Massive Rotator Cuff Tears

September 06, 2017 at 11:26 AM

Due to the design of the human shoulder joint, shoulder injuries are extremely common. The shoulder is a ball and socket joint, but unlike the hip joint (which is a stable ball and socket joint) there is a very large ball sitting on a small relatively flat socket. This design allows movement in all directions and substantial flexibility.  

The rotator cuff is the name for the group of muscles that stabilise and move the shoulder joint. The rotator cuff comprises of 4 muscles; supraspinatus, infraspinatus, subscapularis and teres minor. It is common for one or two of these muscles to become torn during injury or as part of ageing. These muscles work together and you can usually still use your shoulder if you have a rotator cuff tear. However, if you have a massive tear this may be a different story.  
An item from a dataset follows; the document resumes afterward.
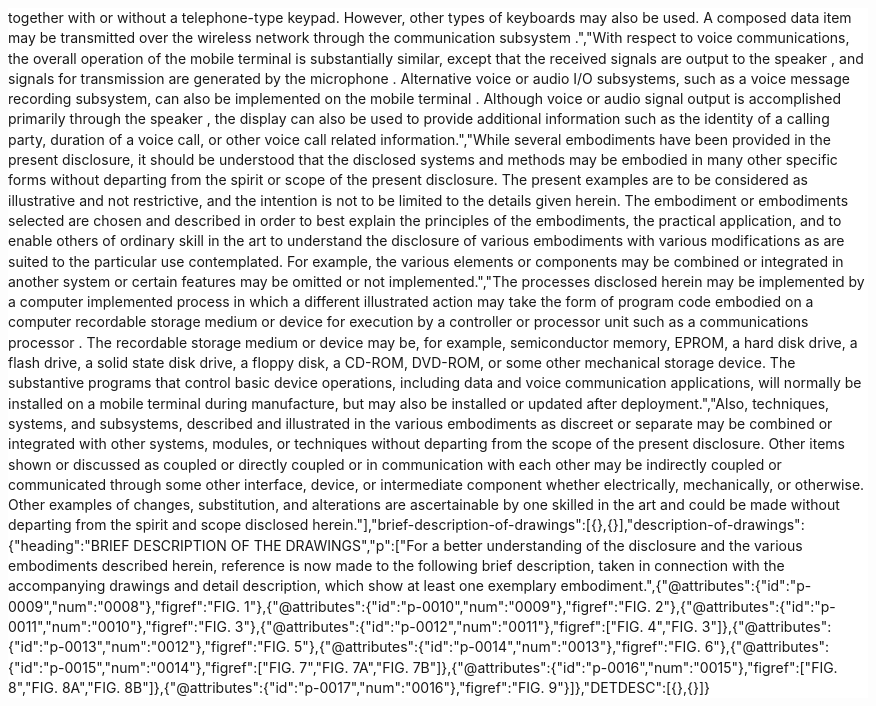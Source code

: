 together with or without a telephone-type keypad. However, other types of keyboards may also be used. A composed data item may be transmitted over the wireless network  through the communication subsystem .","With respect to voice communications, the overall operation of the mobile terminal  is substantially similar, except that the received signals are output to the speaker , and signals for transmission are generated by the microphone . Alternative voice or audio I\/O subsystems, such as a voice message recording subsystem, can also be implemented on the mobile terminal . Although voice or audio signal output is accomplished primarily through the speaker , the display  can also be used to provide additional information such as the identity of a calling party, duration of a voice call, or other voice call related information.","While several embodiments have been provided in the present disclosure, it should be understood that the disclosed systems and methods may be embodied in many other specific forms without departing from the spirit or scope of the present disclosure. The present examples are to be considered as illustrative and not restrictive, and the intention is not to be limited to the details given herein. The embodiment or embodiments selected are chosen and described in order to best explain the principles of the embodiments, the practical application, and to enable others of ordinary skill in the art to understand the disclosure of various embodiments with various modifications as are suited to the particular use contemplated. For example, the various elements or components may be combined or integrated in another system or certain features may be omitted or not implemented.","The processes disclosed herein may be implemented by a computer implemented process in which a different illustrated action may take the form of program code embodied on a computer recordable storage medium or device for execution by a controller or processor unit such as a communications processor . The recordable storage medium or device may be, for example, semiconductor memory, EPROM, a hard disk drive, a flash drive, a solid state disk drive, a floppy disk, a CD-ROM, DVD-ROM, or some other mechanical storage device. The substantive programs that control basic device operations, including data and voice communication applications, will normally be installed on a mobile terminal during manufacture, but may also be installed or updated after deployment.","Also, techniques, systems, and subsystems, described and illustrated in the various embodiments as discreet or separate may be combined or integrated with other systems, modules, or techniques without departing from the scope of the present disclosure. Other items shown or discussed as coupled or directly coupled or in communication with each other may be indirectly coupled or communicated through some other interface, device, or intermediate component whether electrically, mechanically, or otherwise. Other examples of changes, substitution, and alterations are ascertainable by one skilled in the art and could be made without departing from the spirit and scope disclosed herein."],"brief-description-of-drawings":[{},{}],"description-of-drawings":{"heading":"BRIEF DESCRIPTION OF THE DRAWINGS","p":["For a better understanding of the disclosure and the various embodiments described herein, reference is now made to the following brief description, taken in connection with the accompanying drawings and detail description, which show at least one exemplary embodiment.",{"@attributes":{"id":"p-0009","num":"0008"},"figref":"FIG. 1"},{"@attributes":{"id":"p-0010","num":"0009"},"figref":"FIG. 2"},{"@attributes":{"id":"p-0011","num":"0010"},"figref":"FIG. 3"},{"@attributes":{"id":"p-0012","num":"0011"},"figref":["FIG. 4","FIG. 3"]},{"@attributes":{"id":"p-0013","num":"0012"},"figref":"FIG. 5"},{"@attributes":{"id":"p-0014","num":"0013"},"figref":"FIG. 6"},{"@attributes":{"id":"p-0015","num":"0014"},"figref":["FIG. 7","FIG. 7A","FIG. 7B"]},{"@attributes":{"id":"p-0016","num":"0015"},"figref":["FIG. 8","FIG. 8A","FIG. 8B"]},{"@attributes":{"id":"p-0017","num":"0016"},"figref":"FIG. 9"}]},"DETDESC":[{},{}]}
In a massive tear, the rotator cuff muscles may become completely torn and retracted. In this case, you may be unable to lift your arm. This is not only painful but significantly limits someones ability to use their arm during activities of daily living. Until recently it was thought that surgery such as a reverse total shoulder joint replacement was the treatment of choice. However, this surgery often relieved pain but did not restore shoulder function. 

Fortunately, our colleagues in England have come up with a strengthening programme which trains another shoulder muscle (the deltoid) to function to lift the arm. This programme will not restore normal shoulder function but can significantly improve pain and function.  The programme takes a minimum of 12 weeks and patients generally start to see improvements after 6-12 weeks.  Results thus far have been very promising with all patients in the studies seeing improvements after 12 weeks. 

For more information please read the summary of the Roberta Ainsworths study or refer to shoulderdoc.co.uk for the exercise protocol.  

We do advise that you discuss the programme with a physiotherapist as they can confirm your diagnosis, track your changes and ensure you are doing the exercises correctly. They may also be able to advise you on other techniques to manage your pain.